According to MarylandReporter.com, “Federal taxpayers could be on the hook for more than $136 million to cover the cost of the major political parties’ presidential nominating conventions.”
Well amigos, that’s a lot of moolah… “A million here, a million there… Pretty soon you are talking real money.”
When it comes to politics, like most people, I am a babe in the woods; but I am not a total idiot either. I know that what people see at the convention has been preordained and blessed by the party bosses. So why this big circus on television?
With every institution on the face of the earth begging for money, why waste so much cash talking to people already acquired to the cause? Because after all, it looks like the convention is preaching to a choir of hardcore believers, not to the heathen.
A presidential convention likes to showcase a bunch of ambitious braggarts intent on proving than they are more royalists than the king. The more outrageous their comments, the more the zealots roar their approval. It is not unlike a “corrida” where every oratory pass is punctuated by enthusiastic “olés”.

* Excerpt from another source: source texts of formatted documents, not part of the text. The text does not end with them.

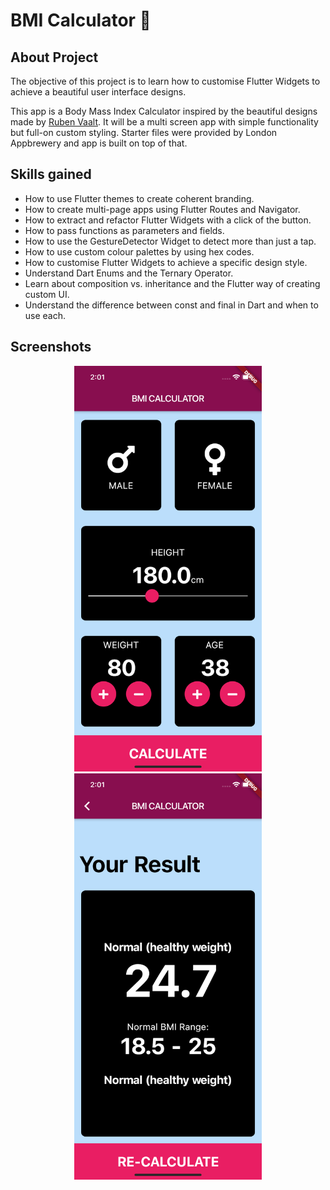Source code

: # BMI Calculator 💪

## About Project

The objective of this project is to learn how to customise Flutter Widgets to achieve a beautiful user interface designs. 

This app is a Body Mass Index Calculator inspired by the beautiful designs made by [Ruben Vaalt](https://dribbble.com/shots/4585382-Simple-BMI-Calculator). It will be a multi screen app with simple functionality but full-on custom styling. Starter files were provided by London Appbrewery and app is built on top of that.

## Skills gained

- How to use Flutter themes to create coherent branding. 
- How to create multi-page apps using Flutter Routes and Navigator.
- How to extract and refactor Flutter Widgets with a click of the button. 
- How to pass functions as parameters and fields.
- How to use the GestureDetector Widget to detect more than just a tap.
- How to use custom colour palettes by using hex codes.
- How to customise Flutter Widgets to achieve a specific design style.
- Understand Dart Enums and the Ternary Operator.
- Learn about composition vs. inheritance and the Flutter way of creating custom UI.
- Understand the difference between const and final in Dart and when to use each.

## Screenshots
<div align="center">
    <img src="/screenshots/screen1.png" width="300px"</img> 
        <img src="/screenshots/screen2.png" width="300px"</img> 

</div>

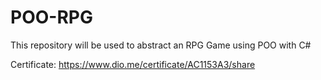 # POO-RPG
This repository will be used to abstract an RPG Game using POO with C#

Certificate: https://www.dio.me/certificate/AC1153A3/share
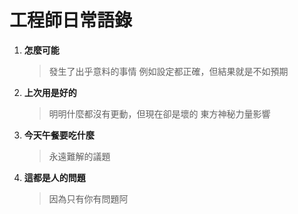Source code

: # 工程師日常語錄

1. **怎麼可能**

    > 發生了出乎意料的事情
    > 例如設定都正確，但結果就是不如預期

2. **上次用是好的**

    > 明明什麼都沒有更動，但現在卻是壞的
    > 東方神秘力量影響

3. **今天午餐要吃什麼**

    > 永遠難解的議題

4. **這都是人的問題**

    > 因為只有你有問題阿
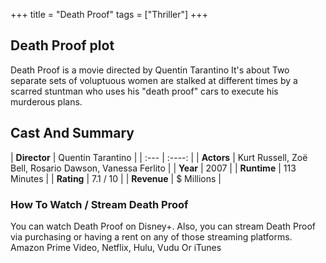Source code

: +++
title = "Death Proof"
tags = ["Thriller"]
+++
## Death Proof plot
Death Proof is a movie directed by Quentin Tarantino It's about Two separate sets of voluptuous women are stalked at different times by a scarred stuntman who uses his "death proof" cars to execute his murderous plans.
## Cast And Summary
| **Director**      | Quentin Tarantino |
    | :---        |    :----:   |
    |  **Actors** | Kurt Russell, Zoë Bell, Rosario Dawson, Vanessa Ferlito |
    | **Year**   | 2007    |
    |  **Runtime** | 113 Minutes |
    |  **Rating** | 7.1 / 10 | 
    |  **Revenue** | $ Millions |
### How To Watch / Stream Death Proof
You can watch Death Proof on Disney+.
Also, you can stream Death Proof via purchasing or having a rent on any of those streaming platforms.
Amazon Prime Video, Netflix, Hulu, Vudu Or iTunes
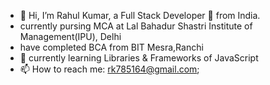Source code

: - 👋 Hi, I’m Rahul Kumar, a Full Stack Developer 🚀 from India.
-   currently pursing MCA at Lal Bahadur Shastri Institute of Management(IPU), Delhi
-   have completed BCA from BIT Mesra,Ranchi
- 🌱 currently learning Libraries & Frameworks of JavaScript
- 📫 How to reach me: rk785164@gmail.com;

<!---
rahul-612/rahul-612 is a ✨ special ✨ repository because its `README.md` (this file) appears on your GitHub profile.
You can click the Preview link to take a look at your changes.
--->
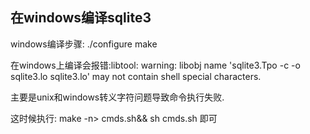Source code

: ## 在windows编译sqlite3



windows编译步骤:
./configure
make

在windows上编译会报错:libtool: warning: libobj name 'sqlite3.Tpo -c -o sqlite3.lo sqlite3.lo' may not contain shell special characters.

主要是unix和windows转义字符问题导致命令执行失败.

这时候执行:
make -n> cmds.sh&& sh cmds.sh
即可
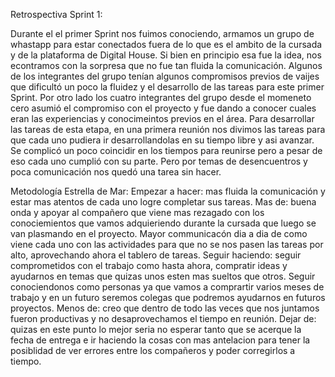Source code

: Retrospectiva Sprint 1:

Durante el el primer Sprint nos fuimos conociendo, armamos un grupo de whastapp para estar conectados fuera de lo que es el ambito de la cursada y de la plataforma de Digital House. Si bien en principio esa fue la idea, nos econtramos con la sorpresa que no fue tan fluida la comunicación.
Algunos de los integrantes del grupo tenían algunos compromisos previos de vaijes que dificultó un poco la fluidez y el desarrollo de las tareas para este primer Sprint.
Por otro lado los cuatro integrantes del grupo desde el momeneto cero asumió el compromiso con el proyecto y fue dando a conocer cuales eran las experiencias y conocimeintos previos en el área.
Para desarrollar las tareas de esta etapa, en una primera reunión nos divimos las tareas para que cada uno pudiera ir desarrollandolas en su tiempo libre y asi avanzar.
Se complicó un poco coincidir en los tiempos para reunirse pero a pesar de eso cada uno cumplió con su parte. Pero por temas de desencuentros y poca comunicación nos quedó una tarea sin hacer.

Metodología Estrella de Mar:
Empezar a hacer: mas fluida la comunicación y estar mas atentos de cada uno logre completar sus tareas.
Mas de: buena onda y apoyar al compañero que viene mas rezagado con los conociemientos que vamos adquieriendo durante la cursada que luego se van plasmando en el proyecto. Mayor communicacón dia a dia de como viene cada uno con las actividades para que no se nos pasen las tareas por alto, aprovechando ahora el tablero de tareas.
Seguir haciendo: seguir comprometidos con el trabajo como hasta ahora, compratir ideas y ayudarnos en temas que quizas unos esten mas sueltos que otros.
Seguir conociendonos como personas ya que vamos a comprartir varios meses de trabajo y en un futuro seremos colegas que podremos ayudarnos en futuros proyectos.
Menos de: creo que dentro de todo las veces que nos juntamos fueron productivas y no desaprovechamos el tiempo en reunión.
Dejar de: quizas en este punto lo mejor seria no esperar tanto que se acerque la fecha de entrega e ir haciendo la cosas con mas antelacion para tener la posiblidad de ver errores entre los compañeros y poder corregirlos a tiempo.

Personally, I have the sneaky suspicion that a convention is a good excuse for normally straight-laced individuals to booze it up and blow some steam. And partially at the expense of taxpayers, because Congress appropriates $100 million ($50 million for each convention) to cover the cost of “security”.
As a flawed human being I understand that. But we are going through hard times, and wouldn’t be more reasonable to throw a few block parties and do away with this extravaganza? It would save taxpayers money, and the sorry sight of seemingly grown people gone wild.
Incidentally, the hanky-panky (eh eh eh) that happens at the convention stays at the convention! At least that’s what conventioneers hope for.
But ultimately, conventions are about money, and backroom deals.
Many delegates come to the Big Tent to lobby (pay) for a particular project. They are essentially saying, “I’ll give you some cash, but if you are elected, I want a piece of the pie”. And politicians will unabashedly take the cash and make promises that they don’t intend to keep.
But if you long for a piece of that delectable pie, you have got to be willing to pay for the ingredients, n’est-ce pas?
To sum it up, a convention looks like a Roman triumph when a victorious general came home and was heralded as a god after trashing the Barbarians. But in ancient Rome they celebrated after a victory, and not in anticipation of a victory.
As far as I know the Barbarians are massing at the gates and banging their shields with their swords.